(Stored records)
* * *
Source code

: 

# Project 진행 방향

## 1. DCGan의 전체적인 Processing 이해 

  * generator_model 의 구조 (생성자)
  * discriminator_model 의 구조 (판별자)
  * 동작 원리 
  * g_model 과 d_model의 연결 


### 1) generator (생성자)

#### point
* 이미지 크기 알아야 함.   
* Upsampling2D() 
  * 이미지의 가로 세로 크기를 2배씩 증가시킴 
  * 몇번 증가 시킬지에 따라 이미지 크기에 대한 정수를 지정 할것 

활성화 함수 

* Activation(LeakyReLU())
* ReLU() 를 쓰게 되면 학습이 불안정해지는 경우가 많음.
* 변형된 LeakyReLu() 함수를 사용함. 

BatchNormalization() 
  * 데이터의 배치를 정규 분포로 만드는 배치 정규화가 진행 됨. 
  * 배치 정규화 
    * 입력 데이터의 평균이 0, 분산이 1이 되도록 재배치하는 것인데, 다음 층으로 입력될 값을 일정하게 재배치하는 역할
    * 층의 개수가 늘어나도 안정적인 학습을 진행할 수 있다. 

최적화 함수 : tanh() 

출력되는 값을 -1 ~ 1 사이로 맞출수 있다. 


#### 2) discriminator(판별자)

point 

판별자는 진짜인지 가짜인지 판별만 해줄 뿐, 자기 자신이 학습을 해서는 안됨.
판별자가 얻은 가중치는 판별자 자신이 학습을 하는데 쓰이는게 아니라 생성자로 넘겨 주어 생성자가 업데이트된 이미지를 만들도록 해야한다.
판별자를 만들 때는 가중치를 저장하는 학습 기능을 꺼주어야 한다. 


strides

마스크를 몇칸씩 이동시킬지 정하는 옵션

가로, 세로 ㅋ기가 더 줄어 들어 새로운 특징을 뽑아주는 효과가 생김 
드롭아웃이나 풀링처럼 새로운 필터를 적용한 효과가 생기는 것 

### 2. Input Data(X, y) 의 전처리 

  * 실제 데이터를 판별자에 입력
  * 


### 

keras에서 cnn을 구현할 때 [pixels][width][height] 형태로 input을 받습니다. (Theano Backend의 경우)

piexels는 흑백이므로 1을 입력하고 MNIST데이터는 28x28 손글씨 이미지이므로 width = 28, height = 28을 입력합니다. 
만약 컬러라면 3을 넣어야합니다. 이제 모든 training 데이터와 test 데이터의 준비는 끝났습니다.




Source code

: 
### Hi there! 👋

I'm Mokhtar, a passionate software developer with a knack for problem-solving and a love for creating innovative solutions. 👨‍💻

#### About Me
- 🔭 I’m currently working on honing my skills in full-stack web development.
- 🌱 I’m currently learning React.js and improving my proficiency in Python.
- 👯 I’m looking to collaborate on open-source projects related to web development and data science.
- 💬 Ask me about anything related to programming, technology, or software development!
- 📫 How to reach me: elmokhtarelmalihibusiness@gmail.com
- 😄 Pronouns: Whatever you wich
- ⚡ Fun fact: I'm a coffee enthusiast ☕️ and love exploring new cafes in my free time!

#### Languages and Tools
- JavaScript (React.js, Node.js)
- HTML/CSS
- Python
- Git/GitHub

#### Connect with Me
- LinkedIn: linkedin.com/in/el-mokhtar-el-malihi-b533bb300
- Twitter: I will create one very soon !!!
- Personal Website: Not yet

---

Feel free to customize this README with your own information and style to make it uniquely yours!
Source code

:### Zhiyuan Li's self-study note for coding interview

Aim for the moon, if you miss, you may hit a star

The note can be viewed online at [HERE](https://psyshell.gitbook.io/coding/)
* * *
TASK DIRECTIONS ▸ Starting at the top of the data above, repeat every line exactly until the line containing "- LinkedIn: linkedin.com/in/el-mokhtar-el-malihi-b533bb300" has been given, then stop.

ANSWER FOR THIS EXERCISE ▸
Source code

: 

# Project 진행 방향

## 1. DCGan의 전체적인 Processing 이해 

  * generator_model 의 구조 (생성자)
  * discriminator_model 의 구조 (판별자)
  * 동작 원리 
  * g_model 과 d_model의 연결 


### 1) generator (생성자)

#### point
* 이미지 크기 알아야 함.   
* Upsampling2D() 
  * 이미지의 가로 세로 크기를 2배씩 증가시킴 
  * 몇번 증가 시킬지에 따라 이미지 크기에 대한 정수를 지정 할것 

활성화 함수 

* Activation(LeakyReLU())
* ReLU() 를 쓰게 되면 학습이 불안정해지는 경우가 많음.
* 변형된 LeakyReLu() 함수를 사용함. 

BatchNormalization() 
  * 데이터의 배치를 정규 분포로 만드는 배치 정규화가 진행 됨. 
  * 배치 정규화 
    * 입력 데이터의 평균이 0, 분산이 1이 되도록 재배치하는 것인데, 다음 층으로 입력될 값을 일정하게 재배치하는 역할
    * 층의 개수가 늘어나도 안정적인 학습을 진행할 수 있다. 

최적화 함수 : tanh() 

출력되는 값을 -1 ~ 1 사이로 맞출수 있다. 


#### 2) discriminator(판별자)

point 

판별자는 진짜인지 가짜인지 판별만 해줄 뿐, 자기 자신이 학습을 해서는 안됨.
판별자가 얻은 가중치는 판별자 자신이 학습을 하는데 쓰이는게 아니라 생성자로 넘겨 주어 생성자가 업데이트된 이미지를 만들도록 해야한다.
판별자를 만들 때는 가중치를 저장하는 학습 기능을 꺼주어야 한다. 


strides

마스크를 몇칸씩 이동시킬지 정하는 옵션

가로, 세로 ㅋ기가 더 줄어 들어 새로운 특징을 뽑아주는 효과가 생김 
드롭아웃이나 풀링처럼 새로운 필터를 적용한 효과가 생기는 것 

### 2. Input Data(X, y) 의 전처리 

  * 실제 데이터를 판별자에 입력
  * 


### 

keras에서 cnn을 구현할 때 [pixels][width][height] 형태로 input을 받습니다. (Theano Backend의 경우)

piexels는 흑백이므로 1을 입력하고 MNIST데이터는 28x28 손글씨 이미지이므로 width = 28, height = 28을 입력합니다. 
만약 컬러라면 3을 넣어야합니다. 이제 모든 training 데이터와 test 데이터의 준비는 끝났습니다.




Source code

: 
### Hi there! 👋

I'm Mokhtar, a passionate software developer with a knack for problem-solving and a love for creating innovative solutions. 👨‍💻

#### About Me
- 🔭 I’m currently working on honing my skills in full-stack web development.
- 🌱 I’m currently learning React.js and improving my proficiency in Python.
- 👯 I’m looking to collaborate on open-source projects related to web development and data science.
- 💬 Ask me about anything related to programming, technology, or software development!
- 📫 How to reach me: elmokhtarelmalihibusiness@gmail.com
- 😄 Pronouns: Whatever you wich
- ⚡ Fun fact: I'm a coffee enthusiast ☕️ and love exploring new cafes in my free time!

#### Languages and Tools
- JavaScript (React.js, Node.js)
- HTML/CSS
- Python
- Git/GitHub

#### Connect with Me
- LinkedIn: linkedin.com/in/el-mokhtar-el-malihi-b533bb300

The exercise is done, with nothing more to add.